[Assigned task]
The lines to reproduce from the material below are those from the one containing "- Minimum Pulse Width: 10ns" through the one containing "- **Software**: Custom", both included; write them out exactly and add nothing.

------------------------------------------------

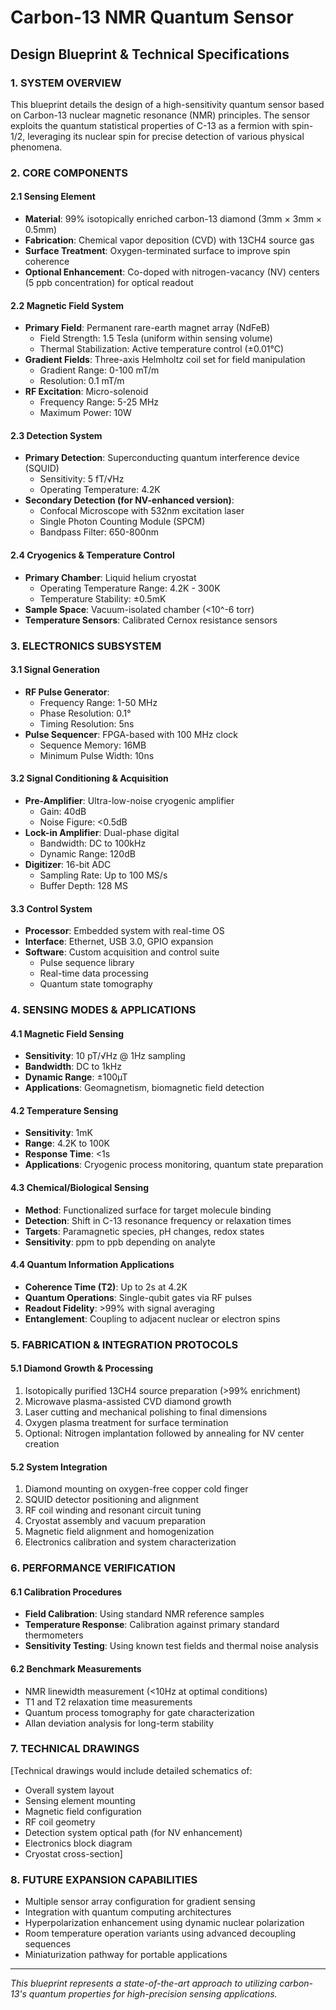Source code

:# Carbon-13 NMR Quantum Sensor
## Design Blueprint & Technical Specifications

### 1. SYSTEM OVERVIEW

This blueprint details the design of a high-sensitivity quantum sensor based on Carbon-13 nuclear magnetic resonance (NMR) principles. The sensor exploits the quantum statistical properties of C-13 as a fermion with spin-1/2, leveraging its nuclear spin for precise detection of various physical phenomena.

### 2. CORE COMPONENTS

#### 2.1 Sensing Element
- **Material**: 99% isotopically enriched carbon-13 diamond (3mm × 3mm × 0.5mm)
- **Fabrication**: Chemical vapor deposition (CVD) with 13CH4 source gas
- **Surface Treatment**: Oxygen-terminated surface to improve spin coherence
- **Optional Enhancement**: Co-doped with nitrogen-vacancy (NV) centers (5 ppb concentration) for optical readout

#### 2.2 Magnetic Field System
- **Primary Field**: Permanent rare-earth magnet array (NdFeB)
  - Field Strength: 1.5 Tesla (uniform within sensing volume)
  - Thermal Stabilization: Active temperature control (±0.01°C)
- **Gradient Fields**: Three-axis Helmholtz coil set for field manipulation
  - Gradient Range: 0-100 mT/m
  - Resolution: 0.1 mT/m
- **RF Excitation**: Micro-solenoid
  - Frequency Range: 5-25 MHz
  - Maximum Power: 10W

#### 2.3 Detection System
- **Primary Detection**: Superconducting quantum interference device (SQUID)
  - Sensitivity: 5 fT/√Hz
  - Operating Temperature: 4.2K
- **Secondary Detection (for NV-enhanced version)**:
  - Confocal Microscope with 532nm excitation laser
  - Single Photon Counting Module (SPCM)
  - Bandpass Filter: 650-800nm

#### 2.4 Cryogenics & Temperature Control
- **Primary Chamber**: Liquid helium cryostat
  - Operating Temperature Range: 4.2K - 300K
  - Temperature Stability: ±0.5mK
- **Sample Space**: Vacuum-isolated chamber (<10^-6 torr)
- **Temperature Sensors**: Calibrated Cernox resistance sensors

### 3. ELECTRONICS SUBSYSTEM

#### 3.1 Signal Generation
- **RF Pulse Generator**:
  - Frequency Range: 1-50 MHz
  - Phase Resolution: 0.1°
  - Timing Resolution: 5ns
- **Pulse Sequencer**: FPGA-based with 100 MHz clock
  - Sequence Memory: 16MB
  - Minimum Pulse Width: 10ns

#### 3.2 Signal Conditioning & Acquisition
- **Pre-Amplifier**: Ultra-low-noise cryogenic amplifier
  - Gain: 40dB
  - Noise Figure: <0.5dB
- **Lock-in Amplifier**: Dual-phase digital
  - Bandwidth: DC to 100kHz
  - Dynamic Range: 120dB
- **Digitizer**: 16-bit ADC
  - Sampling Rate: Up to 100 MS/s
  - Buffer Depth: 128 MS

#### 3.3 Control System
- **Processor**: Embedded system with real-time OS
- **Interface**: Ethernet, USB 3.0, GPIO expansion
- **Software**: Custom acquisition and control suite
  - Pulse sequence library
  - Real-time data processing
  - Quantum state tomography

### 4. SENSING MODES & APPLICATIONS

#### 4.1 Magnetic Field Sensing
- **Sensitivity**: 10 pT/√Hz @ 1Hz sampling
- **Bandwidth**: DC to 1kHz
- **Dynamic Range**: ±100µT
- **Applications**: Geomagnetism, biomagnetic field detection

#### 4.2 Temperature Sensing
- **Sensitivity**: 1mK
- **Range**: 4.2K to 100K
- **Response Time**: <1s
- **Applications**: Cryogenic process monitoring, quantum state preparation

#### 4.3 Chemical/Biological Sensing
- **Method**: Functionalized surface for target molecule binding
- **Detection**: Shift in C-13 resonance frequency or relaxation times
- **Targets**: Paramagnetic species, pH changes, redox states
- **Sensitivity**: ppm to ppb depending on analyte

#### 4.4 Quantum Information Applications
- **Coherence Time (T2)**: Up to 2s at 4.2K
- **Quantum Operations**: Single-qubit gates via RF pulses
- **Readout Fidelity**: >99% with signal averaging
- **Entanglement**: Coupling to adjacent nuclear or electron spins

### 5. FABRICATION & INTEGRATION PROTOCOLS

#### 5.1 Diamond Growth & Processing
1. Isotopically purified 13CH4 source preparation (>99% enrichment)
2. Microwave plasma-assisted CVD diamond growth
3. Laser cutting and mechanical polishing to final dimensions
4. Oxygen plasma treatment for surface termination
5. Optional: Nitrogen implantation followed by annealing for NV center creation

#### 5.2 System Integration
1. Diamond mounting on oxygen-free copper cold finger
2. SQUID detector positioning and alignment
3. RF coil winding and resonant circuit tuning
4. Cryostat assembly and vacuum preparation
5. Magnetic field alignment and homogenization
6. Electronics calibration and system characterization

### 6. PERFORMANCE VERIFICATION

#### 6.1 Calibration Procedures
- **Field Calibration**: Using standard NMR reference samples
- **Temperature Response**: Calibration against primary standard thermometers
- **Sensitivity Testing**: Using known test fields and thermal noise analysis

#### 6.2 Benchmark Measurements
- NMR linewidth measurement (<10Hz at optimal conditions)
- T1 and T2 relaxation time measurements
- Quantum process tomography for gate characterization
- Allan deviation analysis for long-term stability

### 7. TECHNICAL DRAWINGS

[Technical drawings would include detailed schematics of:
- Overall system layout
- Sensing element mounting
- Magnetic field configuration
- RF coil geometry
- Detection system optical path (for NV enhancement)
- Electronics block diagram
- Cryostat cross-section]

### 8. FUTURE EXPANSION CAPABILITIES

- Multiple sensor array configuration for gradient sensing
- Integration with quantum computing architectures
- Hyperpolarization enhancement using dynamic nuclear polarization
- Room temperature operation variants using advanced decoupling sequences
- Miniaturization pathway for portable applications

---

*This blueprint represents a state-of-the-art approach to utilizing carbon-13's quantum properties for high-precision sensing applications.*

------------------------------------------------

[Exercise result]
  - Minimum Pulse Width: 10ns

#### 3.2 Signal Conditioning & Acquisition
- **Pre-Amplifier**: Ultra-low-noise cryogenic amplifier
  - Gain: 40dB
  - Noise Figure: <0.5dB
- **Lock-in Amplifier**: Dual-phase digital
  - Bandwidth: DC to 100kHz
  - Dynamic Range: 120dB
- **Digitizer**: 16-bit ADC
  - Sampling Rate: Up to 100 MS/s
  - Buffer Depth: 128 MS

#### 3.3 Control System
- **Processor**: Embedded system with real-time OS
- **Interface**: Ethernet, USB 3.0, GPIO expansion
- **Software**: Custom acquisition and control suite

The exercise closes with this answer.